**AIM OF THE EXERCISE**: What lines of the material hold the string "clock"? Pull each of them out.

--

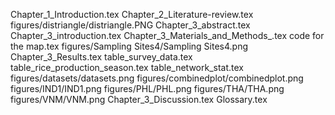 Chapter_1_Introduction.tex
Chapter_2_Literature-review.tex
figures/distriangle/distriangle.PNG
Chapter_3_abstract.tex
Chapter_3_introduction.tex
Chapter_3_Materials_and_Methods_.tex
code for the map.tex
figures/Sampling Sites4/Sampling Sites4.png
Chapter_3_Results.tex
table_survey_data.tex
table_rice_production_season.tex
table_network_stat.tex
figures/datasets/datasets.png
figures/combinedplot/combinedplot.png
figures/IND1/IND1.png
figures/PHL/PHL.png
figures/THA/THA.png
figures/VNM/VNM.png
Chapter_3_Discussion.tex
Glossary.tex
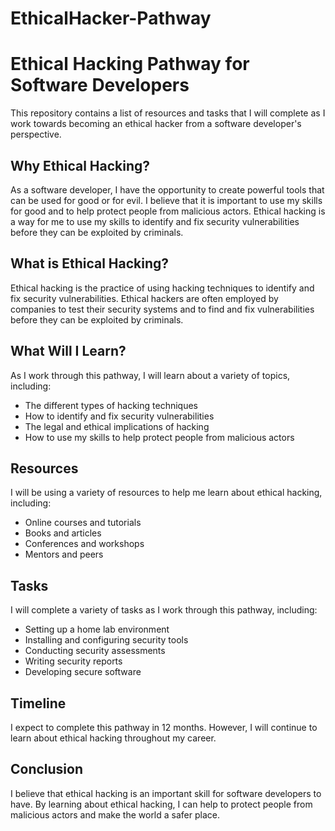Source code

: # EthicalHacker-Pathway
# Ethical Hacking Pathway for Software Developers

This repository contains a list of resources and tasks that I will complete as I work towards becoming an ethical hacker from a software developer's perspective.

## Why Ethical Hacking?

As a software developer, I have the opportunity to create powerful tools that can be used for good or for evil. I believe that it is important to use my skills for good and to help protect people from malicious actors. Ethical hacking is a way for me to use my skills to identify and fix security vulnerabilities before they can be exploited by criminals.

## What is Ethical Hacking?

Ethical hacking is the practice of using hacking techniques to identify and fix security vulnerabilities. Ethical hackers are often employed by companies to test their security systems and to find and fix vulnerabilities before they can be exploited by criminals.

## What Will I Learn?

As I work through this pathway, I will learn about a variety of topics, including:

* The different types of hacking techniques
* How to identify and fix security vulnerabilities
* The legal and ethical implications of hacking
* How to use my skills to help protect people from malicious actors

## Resources

I will be using a variety of resources to help me learn about ethical hacking, including:

* Online courses and tutorials
* Books and articles
* Conferences and workshops
* Mentors and peers

## Tasks

I will complete a variety of tasks as I work through this pathway, including:

* Setting up a home lab environment
* Installing and configuring security tools
* Conducting security assessments
* Writing security reports
* Developing secure software

## Timeline

I expect to complete this pathway in 12 months. However, I will continue to learn about ethical hacking throughout my career.

## Conclusion

I believe that ethical hacking is an important skill for software developers to have. By learning about ethical hacking, I can help to protect people from malicious actors and make the world a safer place.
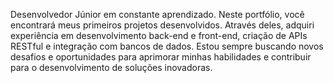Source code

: Desenvolvedor Júnior em constante aprendizado. Neste portfólio, você encontrará meus primeiros projetos desenvolvidos. Através deles, adquiri experiência em desenvolvimento back-end e front-end, criação de APIs RESTful e integração com bancos de dados. Estou sempre buscando novos desafios e oportunidades para aprimorar minhas habilidades e contribuir para o desenvolvimento de soluções inovadoras.
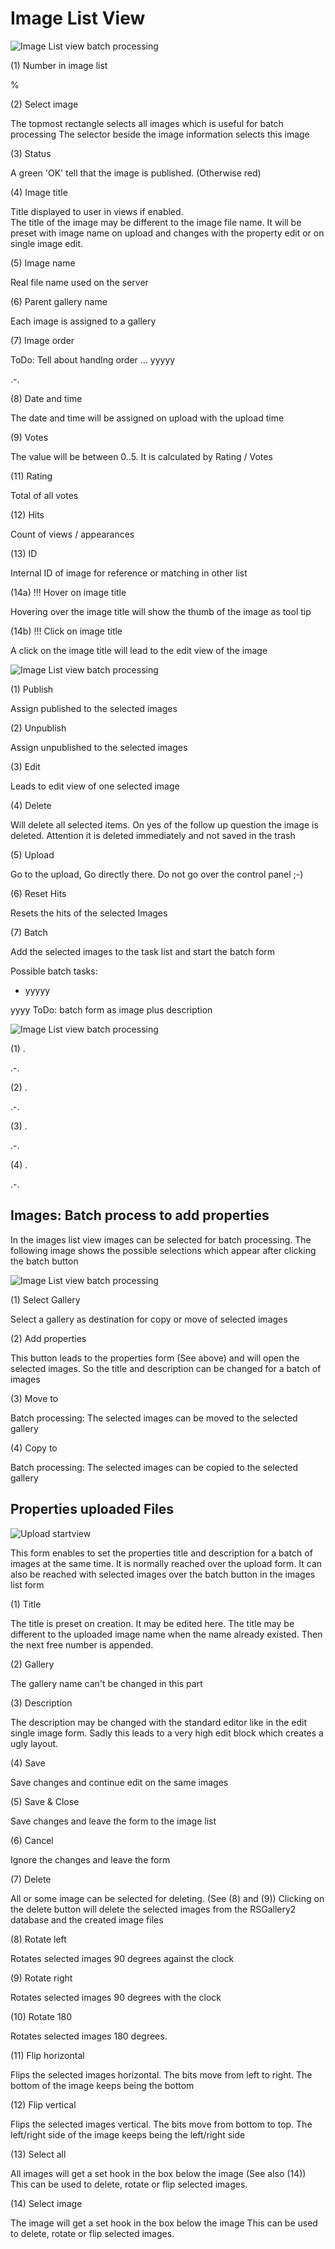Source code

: # Image List View

![Image List view batch processing ](https://github.com/RSGallery2/RSGallery2_Project/blob/master/Documentation/ImagesUsedInDoc/images.listView.01.png?raw=true)

(1) Number in image list

%

(2) Select image

The topmost rectangle selects all images which is useful for batch processing
The selector beside the image information selects this image

(3) Status

A green 'OK' tell that the image is published. (Otherwise red)

(4) Image title

Title displayed to user in views if enabled.<br>
The title of the image may be different to the image file name. It will be preset with image name on upload and changes with the property edit or on single image edit.

(5) Image name

Real file name used on the server

(6) Parent gallery name

Each image is assigned to a gallery

(7) Image order

ToDo: Tell about handlng order ...
yyyyy

.-.

(8) Date and time

The date and time will be assigned on upload with the upload time

(9) Votes

The value will be between 0..5. It is calculated by Rating / Votes

(11) Rating

Total of all votes

(12) Hits

Count of views / appearances

(13) ID

Internal ID of image for reference or matching in other list

(14a) !!! Hover on image title

Hovering over the image title will show the thumb of the image as tool tip

(14b) !!! Click on image title

A click on the image title will lead to the edit view of the image


![Image List view batch processing ](https://github.com/RSGallery2/RSGallery2_Project/blob/master/Documentation/ImagesUsedInDoc/images.listView.02.png?raw=true)

(1) Publish

Assign published to the selected images

(2) Unpublish

Assign unpublished to the selected images

(3) Edit

Leads to edit view of one selected image

(4) Delete

Will delete all selected items. On yes of the follow up question the image is deleted. Attention it is deleted immediately and not saved in the trash

(5) Upload

Go to the upload, Go directly there. Do not go over the control panel ;-)

(6) Reset Hits

Resets the hits of the selected Images

(7) Batch

Add the selected images to the task list and start the batch form

Possible batch tasks:  
* yyyyy


yyyy ToDo: batch form as image plus description


![Image List view batch processing ](https://github.com/RSGallery2/RSGallery2_Project/blob/master/Documentation/ImagesUsedInDoc/images.listView.03.png?raw=true)

(1) .

.-.

(2) .

.-.

(3) .

.-.

(4) .

.-.




## Images: Batch process to add properties

In the images list view images can be selected for batch processing. The following image shows the possible selections which appear after clicking the batch button

![Image List view batch processing ](https://github.com/RSGallery2/RSGallery2_Project/blob/master/Documentation/ImagesUsedInDoc/images.ListView.batch.png?raw=true)

(1) Select Gallery

Select a gallery as destination for copy or move of selected images

(2) Add properties

This button leads to the properties form (See above) and will open the selected images. So the title and description can be changed for a batch of images

(3) Move to

Batch processing: The selected images can be moved to the selected gallery

(4) Copy to

Batch processing: The selected images can be copied to the selected gallery

## Properties uploaded Files

![Upload startview](https://github.com/RSGallery2/RSGallery2_Project/blob/master/Documentation/ImagesUsedInDoc/Upload.ImageProperties.png?raw=true)

This form enables to set the properties title and description for a batch of images at the same time.
It is normally reached over the upload form. It can also be reached with selected images over the batch button in the images list form

(1) Title

The title is preset on creation. It may be edited here. The title may be different to the uploaded image name when the name already existed. Then the next free number is appended.

(2) Gallery

The gallery name can't be changed in this part

(3) Description

The description may be changed with the standard editor like in the edit single image form.
Sadly this leads to a very high edit block which creates a ugly layout.

(4) Save

Save changes and continue edit on the same images

(5) Save & Close

Save changes and leave the form to the image list

(6) Cancel

Ignore the changes and leave the form

(7) Delete

All or some image can be selected for deleting. (See (8) and (9))
Clicking on the delete button will delete the selected images from the RSGallery2 database and the created image files

(8) Rotate left

Rotates selected images 90 degrees against the clock

(9) Rotate right

Rotates selected images 90 degrees with the clock

(10) Rotate 180

Rotates selected images 180 degrees.

(11) Flip horizontal

Flips the selected images horizontal. The bits move from left to right. The bottom of the image keeps being the bottom

(12) Flip vertical

Flips the selected images vertical. The bits move from bottom to top. The left/right side of the image keeps being the left/right side

(13) Select all

All images will get a set hook in the box below the image (See also (14))
This can be used to delete, rotate or flip selected images.

(14) Select image

The image will get a set hook in the box below the image
This can be used to delete, rotate or flip  selected images.
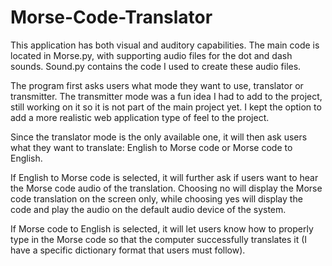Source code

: # Morse-Code-Translator

This application has both visual and auditory capabilities. The main code is located in Morse.py, with supporting audio files for the dot and dash sounds. Sound.py contains the code I used to create these audio files.

The program first asks users what mode they want to use, translator or transmitter. The transmitter mode was a fun idea I had to add to the project, still working on it so it is not part of the main project yet. I kept the option to add a more realistic web application type of feel to the project. 

Since the translator mode is the only available one, it will then ask users what they want to translate: English to Morse code or Morse code to English.

If English to Morse code is selected, it will further ask if users want to hear the Morse code audio of the translation. Choosing no will display the Morse code translation on the screen only, while choosing yes will display the code and play the audio on the default audio device of the system. 

If Morse code to English is selected, it will let users know how to properly type in the Morse code so that the computer successfully translates it (I have a specific dictionary format that users must follow).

--

**ANSWER SECTION**:
Rotates selected images 90 degrees against the clock
Rotates selected images 90 degrees with the clock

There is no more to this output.